* **Your goal**: Every line of the records below that has the word "uuid" should be copied.

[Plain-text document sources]

--*--

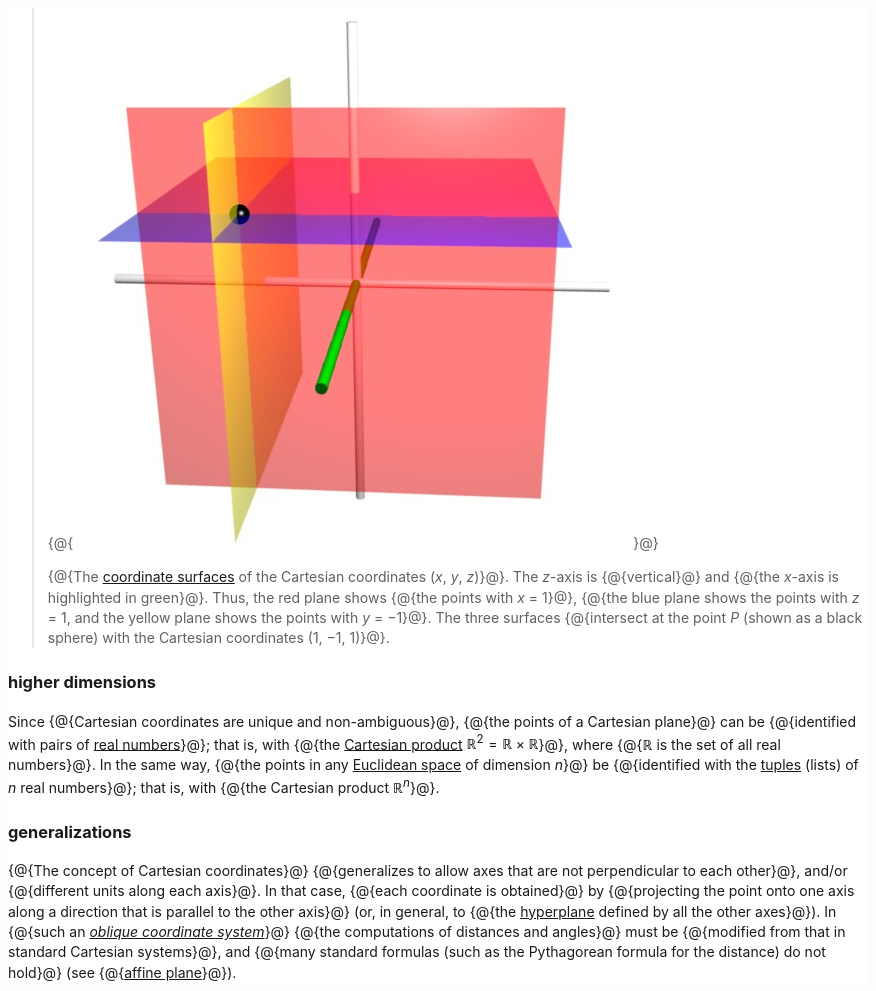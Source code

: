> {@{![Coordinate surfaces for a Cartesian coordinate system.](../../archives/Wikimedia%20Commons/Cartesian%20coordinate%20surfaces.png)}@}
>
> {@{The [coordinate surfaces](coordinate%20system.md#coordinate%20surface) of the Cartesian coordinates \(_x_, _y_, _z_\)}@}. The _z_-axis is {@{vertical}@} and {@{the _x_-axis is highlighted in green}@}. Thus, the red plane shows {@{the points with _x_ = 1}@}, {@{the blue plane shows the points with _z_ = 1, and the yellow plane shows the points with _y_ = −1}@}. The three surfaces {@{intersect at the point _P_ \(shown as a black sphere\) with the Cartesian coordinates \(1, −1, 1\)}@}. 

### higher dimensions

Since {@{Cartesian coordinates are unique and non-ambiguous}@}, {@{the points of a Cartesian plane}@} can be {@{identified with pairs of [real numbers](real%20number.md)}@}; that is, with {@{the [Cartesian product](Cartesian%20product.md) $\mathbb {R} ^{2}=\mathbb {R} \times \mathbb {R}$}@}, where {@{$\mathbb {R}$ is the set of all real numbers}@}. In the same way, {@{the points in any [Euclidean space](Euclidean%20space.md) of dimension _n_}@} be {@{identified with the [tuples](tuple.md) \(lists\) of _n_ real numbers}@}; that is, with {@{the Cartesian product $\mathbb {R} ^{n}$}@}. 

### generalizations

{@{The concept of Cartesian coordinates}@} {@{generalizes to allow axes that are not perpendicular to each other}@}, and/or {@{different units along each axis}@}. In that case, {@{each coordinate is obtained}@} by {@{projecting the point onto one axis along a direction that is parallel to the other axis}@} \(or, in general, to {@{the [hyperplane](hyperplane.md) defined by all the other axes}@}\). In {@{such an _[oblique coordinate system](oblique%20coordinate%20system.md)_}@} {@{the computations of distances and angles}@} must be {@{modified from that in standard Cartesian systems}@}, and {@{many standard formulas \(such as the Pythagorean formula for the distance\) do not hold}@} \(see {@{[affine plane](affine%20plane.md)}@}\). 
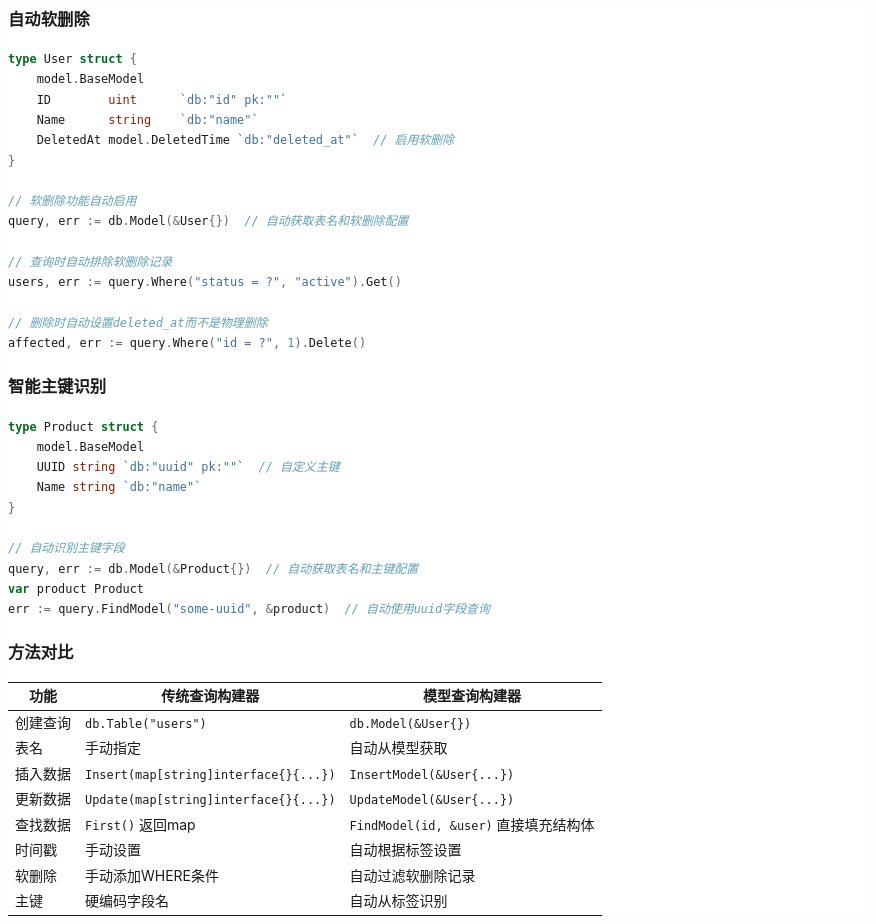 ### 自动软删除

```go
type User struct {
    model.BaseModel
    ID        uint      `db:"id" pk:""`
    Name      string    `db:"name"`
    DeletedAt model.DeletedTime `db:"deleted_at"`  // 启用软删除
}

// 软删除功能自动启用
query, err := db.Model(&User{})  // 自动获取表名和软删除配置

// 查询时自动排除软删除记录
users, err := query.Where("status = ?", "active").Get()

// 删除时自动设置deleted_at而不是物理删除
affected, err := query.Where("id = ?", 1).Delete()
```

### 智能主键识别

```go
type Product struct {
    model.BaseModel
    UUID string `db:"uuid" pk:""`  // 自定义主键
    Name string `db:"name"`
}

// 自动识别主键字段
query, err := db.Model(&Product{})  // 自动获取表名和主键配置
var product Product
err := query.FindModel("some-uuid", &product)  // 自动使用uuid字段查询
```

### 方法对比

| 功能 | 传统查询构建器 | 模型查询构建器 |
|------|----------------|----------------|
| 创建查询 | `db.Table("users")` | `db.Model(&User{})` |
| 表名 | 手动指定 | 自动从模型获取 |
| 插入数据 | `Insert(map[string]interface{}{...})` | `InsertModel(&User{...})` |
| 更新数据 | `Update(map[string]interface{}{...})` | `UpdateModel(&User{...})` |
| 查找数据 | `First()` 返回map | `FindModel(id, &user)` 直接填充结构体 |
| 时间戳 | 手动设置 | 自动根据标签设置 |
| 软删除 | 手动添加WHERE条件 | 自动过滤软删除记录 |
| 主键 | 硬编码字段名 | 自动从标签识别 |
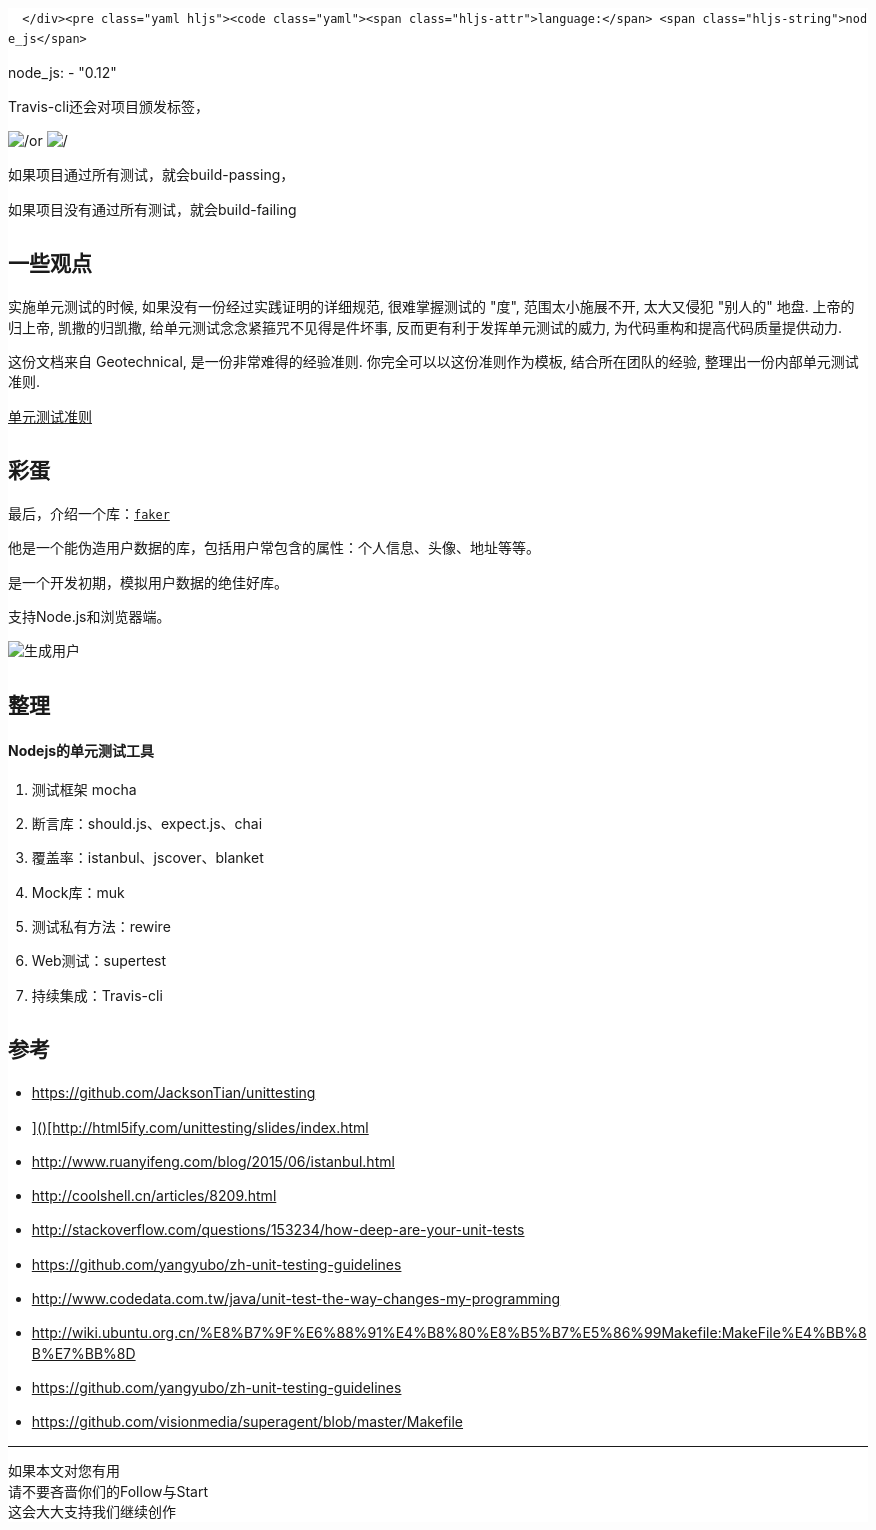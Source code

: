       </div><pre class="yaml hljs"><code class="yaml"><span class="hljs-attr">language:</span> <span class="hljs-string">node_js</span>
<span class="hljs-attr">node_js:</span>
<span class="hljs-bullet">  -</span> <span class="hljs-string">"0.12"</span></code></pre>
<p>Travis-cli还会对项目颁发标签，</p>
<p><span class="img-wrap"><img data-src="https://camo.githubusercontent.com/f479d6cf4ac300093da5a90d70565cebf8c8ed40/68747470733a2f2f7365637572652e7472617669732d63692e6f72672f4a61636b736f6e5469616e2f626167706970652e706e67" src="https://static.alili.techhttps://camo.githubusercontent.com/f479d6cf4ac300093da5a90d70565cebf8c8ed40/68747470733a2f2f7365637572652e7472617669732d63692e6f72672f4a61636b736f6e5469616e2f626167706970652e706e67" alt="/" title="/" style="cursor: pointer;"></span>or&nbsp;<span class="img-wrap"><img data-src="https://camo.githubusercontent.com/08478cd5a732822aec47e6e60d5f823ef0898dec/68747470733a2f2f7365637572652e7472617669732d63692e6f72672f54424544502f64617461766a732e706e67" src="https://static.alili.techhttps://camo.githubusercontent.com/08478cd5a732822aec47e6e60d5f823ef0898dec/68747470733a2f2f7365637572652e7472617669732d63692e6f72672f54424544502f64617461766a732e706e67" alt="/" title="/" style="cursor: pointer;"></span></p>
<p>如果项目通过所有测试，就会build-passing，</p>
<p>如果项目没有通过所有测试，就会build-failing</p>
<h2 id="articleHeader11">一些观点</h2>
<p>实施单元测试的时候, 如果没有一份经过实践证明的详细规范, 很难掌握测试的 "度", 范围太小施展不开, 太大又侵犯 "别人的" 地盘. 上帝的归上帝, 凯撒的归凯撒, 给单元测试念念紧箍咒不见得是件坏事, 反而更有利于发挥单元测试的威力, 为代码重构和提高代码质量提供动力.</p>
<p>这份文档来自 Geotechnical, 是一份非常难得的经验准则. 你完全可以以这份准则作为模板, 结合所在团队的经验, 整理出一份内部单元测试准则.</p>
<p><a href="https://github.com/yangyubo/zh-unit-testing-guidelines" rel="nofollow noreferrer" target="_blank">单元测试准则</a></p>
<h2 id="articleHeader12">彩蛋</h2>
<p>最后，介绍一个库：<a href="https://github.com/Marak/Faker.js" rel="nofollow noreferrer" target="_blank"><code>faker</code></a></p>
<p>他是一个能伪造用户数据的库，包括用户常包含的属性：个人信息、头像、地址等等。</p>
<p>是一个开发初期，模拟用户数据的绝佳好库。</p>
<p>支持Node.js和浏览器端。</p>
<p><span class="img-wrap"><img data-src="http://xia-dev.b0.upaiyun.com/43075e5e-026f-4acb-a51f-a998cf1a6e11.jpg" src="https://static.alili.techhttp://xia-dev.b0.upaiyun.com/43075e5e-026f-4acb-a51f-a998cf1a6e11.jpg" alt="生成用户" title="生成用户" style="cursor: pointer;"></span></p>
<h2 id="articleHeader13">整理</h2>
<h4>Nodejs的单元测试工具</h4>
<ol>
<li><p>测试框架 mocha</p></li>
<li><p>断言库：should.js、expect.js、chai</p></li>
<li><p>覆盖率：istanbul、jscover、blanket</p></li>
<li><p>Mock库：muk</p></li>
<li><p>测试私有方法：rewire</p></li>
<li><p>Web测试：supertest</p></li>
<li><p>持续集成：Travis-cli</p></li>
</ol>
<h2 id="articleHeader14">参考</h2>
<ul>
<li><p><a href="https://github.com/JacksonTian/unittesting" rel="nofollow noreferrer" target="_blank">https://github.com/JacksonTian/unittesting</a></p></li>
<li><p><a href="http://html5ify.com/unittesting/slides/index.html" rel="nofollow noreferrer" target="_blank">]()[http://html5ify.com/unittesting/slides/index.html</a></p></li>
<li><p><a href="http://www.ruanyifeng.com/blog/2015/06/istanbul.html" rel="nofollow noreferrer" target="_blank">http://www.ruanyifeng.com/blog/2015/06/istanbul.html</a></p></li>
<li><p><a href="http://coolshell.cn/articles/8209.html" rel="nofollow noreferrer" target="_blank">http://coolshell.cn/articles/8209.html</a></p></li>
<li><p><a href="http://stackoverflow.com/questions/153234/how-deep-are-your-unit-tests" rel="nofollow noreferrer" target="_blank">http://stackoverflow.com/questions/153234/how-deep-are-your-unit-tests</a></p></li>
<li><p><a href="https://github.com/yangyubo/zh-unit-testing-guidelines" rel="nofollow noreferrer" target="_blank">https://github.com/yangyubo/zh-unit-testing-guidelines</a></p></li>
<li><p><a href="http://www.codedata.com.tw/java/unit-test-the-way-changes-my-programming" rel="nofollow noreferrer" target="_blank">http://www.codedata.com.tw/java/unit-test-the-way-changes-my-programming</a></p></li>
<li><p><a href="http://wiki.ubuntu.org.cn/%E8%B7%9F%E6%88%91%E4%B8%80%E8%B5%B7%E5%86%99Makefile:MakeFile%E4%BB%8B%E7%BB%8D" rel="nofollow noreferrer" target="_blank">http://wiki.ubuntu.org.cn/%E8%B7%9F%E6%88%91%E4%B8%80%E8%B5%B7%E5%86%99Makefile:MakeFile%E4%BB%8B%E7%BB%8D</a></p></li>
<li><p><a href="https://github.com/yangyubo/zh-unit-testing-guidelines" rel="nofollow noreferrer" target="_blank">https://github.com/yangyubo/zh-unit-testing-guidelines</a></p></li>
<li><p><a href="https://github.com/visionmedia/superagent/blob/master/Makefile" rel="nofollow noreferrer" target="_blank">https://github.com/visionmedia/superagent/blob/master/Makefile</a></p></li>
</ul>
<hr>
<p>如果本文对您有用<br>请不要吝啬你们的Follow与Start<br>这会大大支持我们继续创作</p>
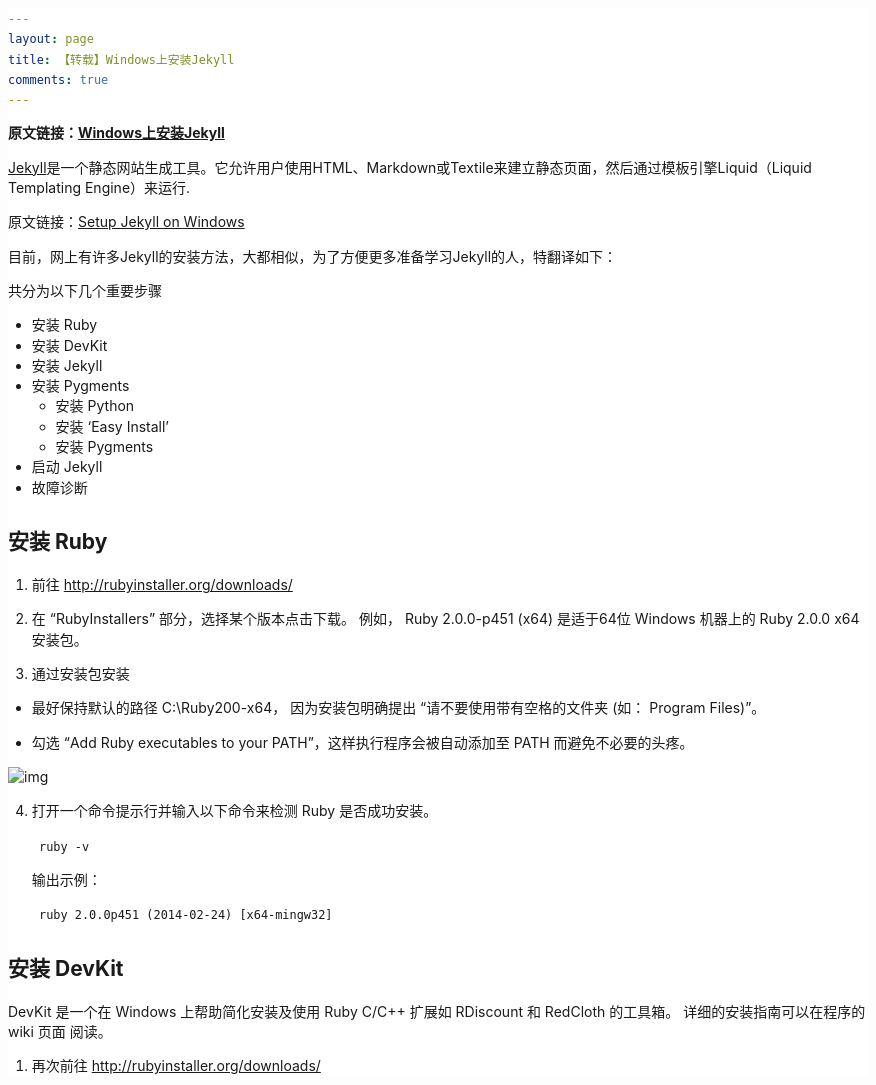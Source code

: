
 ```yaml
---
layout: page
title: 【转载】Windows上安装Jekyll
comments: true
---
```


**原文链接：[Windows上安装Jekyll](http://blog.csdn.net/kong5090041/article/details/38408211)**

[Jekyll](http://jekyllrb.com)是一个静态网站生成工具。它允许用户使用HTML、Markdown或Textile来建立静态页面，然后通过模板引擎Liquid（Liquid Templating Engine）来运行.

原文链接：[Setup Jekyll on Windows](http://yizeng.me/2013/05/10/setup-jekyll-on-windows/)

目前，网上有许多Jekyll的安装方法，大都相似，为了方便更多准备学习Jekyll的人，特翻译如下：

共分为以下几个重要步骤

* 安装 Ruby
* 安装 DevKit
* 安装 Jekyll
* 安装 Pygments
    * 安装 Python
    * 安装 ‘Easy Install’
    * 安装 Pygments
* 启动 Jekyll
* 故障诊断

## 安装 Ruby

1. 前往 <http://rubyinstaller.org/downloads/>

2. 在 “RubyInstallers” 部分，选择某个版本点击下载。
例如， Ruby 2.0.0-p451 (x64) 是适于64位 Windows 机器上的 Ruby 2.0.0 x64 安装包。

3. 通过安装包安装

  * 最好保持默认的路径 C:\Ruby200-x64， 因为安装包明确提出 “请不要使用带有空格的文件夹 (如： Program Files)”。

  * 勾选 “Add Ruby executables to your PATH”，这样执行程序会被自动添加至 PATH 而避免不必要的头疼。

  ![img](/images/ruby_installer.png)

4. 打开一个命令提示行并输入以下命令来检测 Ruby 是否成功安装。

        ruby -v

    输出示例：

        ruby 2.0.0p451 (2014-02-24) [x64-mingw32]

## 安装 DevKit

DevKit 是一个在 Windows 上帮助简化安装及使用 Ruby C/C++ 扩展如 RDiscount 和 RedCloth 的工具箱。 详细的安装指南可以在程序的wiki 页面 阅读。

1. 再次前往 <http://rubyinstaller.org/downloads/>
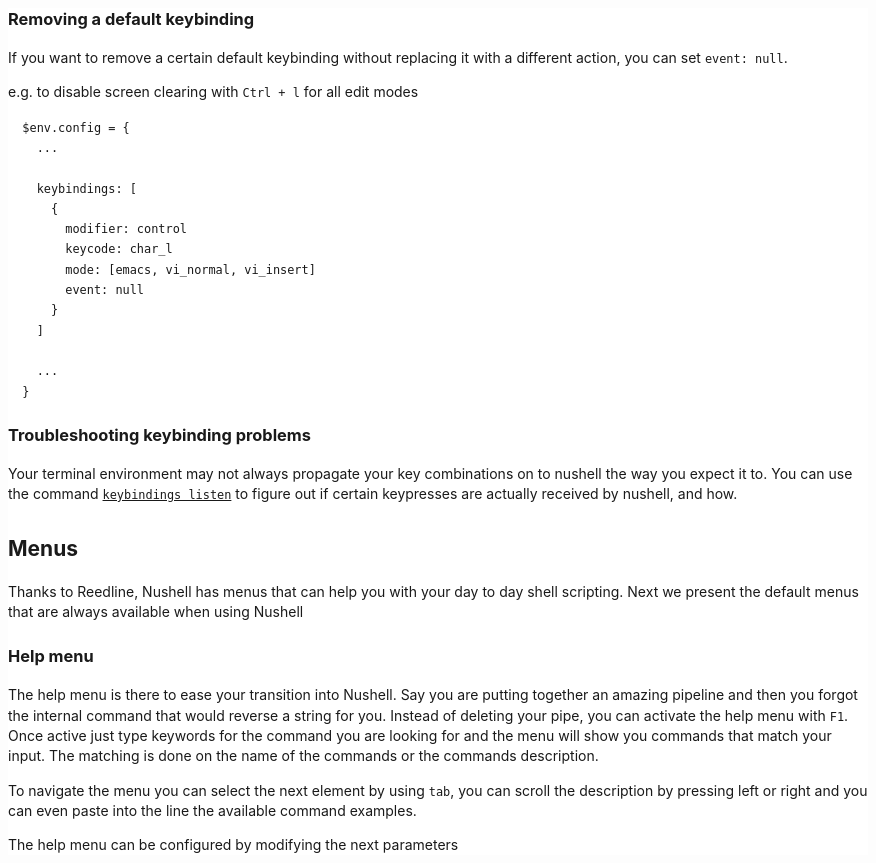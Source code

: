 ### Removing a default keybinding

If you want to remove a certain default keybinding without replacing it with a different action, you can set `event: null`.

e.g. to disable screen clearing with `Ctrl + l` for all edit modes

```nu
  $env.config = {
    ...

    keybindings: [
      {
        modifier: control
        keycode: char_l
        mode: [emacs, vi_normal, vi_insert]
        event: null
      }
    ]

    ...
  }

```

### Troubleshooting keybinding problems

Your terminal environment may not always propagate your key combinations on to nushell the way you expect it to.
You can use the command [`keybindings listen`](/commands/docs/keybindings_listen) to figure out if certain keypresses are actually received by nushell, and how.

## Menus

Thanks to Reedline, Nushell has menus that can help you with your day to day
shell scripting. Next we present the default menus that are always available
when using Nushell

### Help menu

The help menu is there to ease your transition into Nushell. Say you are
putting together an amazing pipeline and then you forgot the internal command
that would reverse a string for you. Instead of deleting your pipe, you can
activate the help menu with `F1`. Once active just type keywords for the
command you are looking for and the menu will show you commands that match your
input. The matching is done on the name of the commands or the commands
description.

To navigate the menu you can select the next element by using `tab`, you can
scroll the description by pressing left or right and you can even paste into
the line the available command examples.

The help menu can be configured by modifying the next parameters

--*--

* **Solved problem**:
    UUID string `db:"uuid" pk:""`  // 自定义主键
err := query.FindModel("some-uuid", &product)  // 自动使用uuid字段查询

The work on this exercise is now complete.